Written and directed by David Mamet.

If you are familiar with Mamet, you know that he is known for his incredible smart and intricate plots, as well as his colourful dialogue, and in HOUSE OF GAMES, his debut feature film, he shines.  I just watched this and it was brilliant!  I'm trying to remember where I heard about it, but I'm glad I put it on my "to-watch" list when I did because this is truly a hidden gem of a film.  It is a sharp and witty neo-noir, steeped in expressive lighting, paranoia, twists and turns, and dynamic characters.  It is a world where it is impossible to know who to trust, and even the protagonist's motives are dubious.

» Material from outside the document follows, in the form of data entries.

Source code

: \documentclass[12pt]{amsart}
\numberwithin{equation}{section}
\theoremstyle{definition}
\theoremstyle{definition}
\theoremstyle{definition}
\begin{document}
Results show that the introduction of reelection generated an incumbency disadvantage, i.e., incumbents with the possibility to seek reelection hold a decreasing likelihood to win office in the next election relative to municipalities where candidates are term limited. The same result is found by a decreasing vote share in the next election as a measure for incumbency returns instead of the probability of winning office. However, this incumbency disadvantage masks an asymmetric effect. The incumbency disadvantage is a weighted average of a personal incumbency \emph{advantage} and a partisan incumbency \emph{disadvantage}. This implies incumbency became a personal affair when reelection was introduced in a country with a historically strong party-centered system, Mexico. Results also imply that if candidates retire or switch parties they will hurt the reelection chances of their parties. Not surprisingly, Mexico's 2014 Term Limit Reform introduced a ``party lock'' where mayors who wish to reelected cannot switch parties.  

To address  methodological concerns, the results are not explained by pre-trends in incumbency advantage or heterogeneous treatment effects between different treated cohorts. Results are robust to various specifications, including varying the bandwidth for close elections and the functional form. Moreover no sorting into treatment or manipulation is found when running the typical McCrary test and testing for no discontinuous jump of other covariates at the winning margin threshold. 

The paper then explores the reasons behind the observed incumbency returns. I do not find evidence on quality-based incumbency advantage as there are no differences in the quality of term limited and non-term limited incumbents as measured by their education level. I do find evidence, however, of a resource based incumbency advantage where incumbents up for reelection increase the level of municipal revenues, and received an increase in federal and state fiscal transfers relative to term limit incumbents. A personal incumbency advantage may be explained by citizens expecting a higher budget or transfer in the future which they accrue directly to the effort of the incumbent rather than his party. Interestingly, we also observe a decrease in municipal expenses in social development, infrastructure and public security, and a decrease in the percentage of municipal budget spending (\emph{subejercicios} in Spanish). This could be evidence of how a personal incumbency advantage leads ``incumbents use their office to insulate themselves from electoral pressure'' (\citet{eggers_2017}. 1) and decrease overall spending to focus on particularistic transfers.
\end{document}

Straight-edged Dr. Margaret Ford (Lindsay Crouse)
The story is that of a successful therapist who has recently hit it big with a best-selling self-help book.  Dr. Margaret Ford (Lindsay Crouse) has everything: a successful career, burgeoning fame, money, and respect from her peers, but something seems to be missing in her precise and regulated life.  She is a workaholic, and has become so engrossed in her cases that she has begun to blend her own life with that of her subjects.  A friend suggests she step back and take time to enjoy life, to do something that excites her, now she has accomplished some life goals.  Taking this advice, she follows up a lead and visits a man, Mike (Joe Montegna) who is putting one of her clients under extreme personal stress.   Her patient, a gambling addict, appears to owe Mike twenty-five thousand dollars, and he's threatened to kill him if he can't return it by the next day.  From here Margaret crosses over into the world of the confidence man.  She becomes obsessed with learning the motives of a man like Mike, and wants to learn more about how a morally ambiguous person like him operates day-to-day.  To Mike, and herself (superficially, it would seem), she claims her curiosity is driven by her profession as "a writer".  But deep down inside they both know that she lusts after some excitement, an edge to her life that can give the rest of it all meaning.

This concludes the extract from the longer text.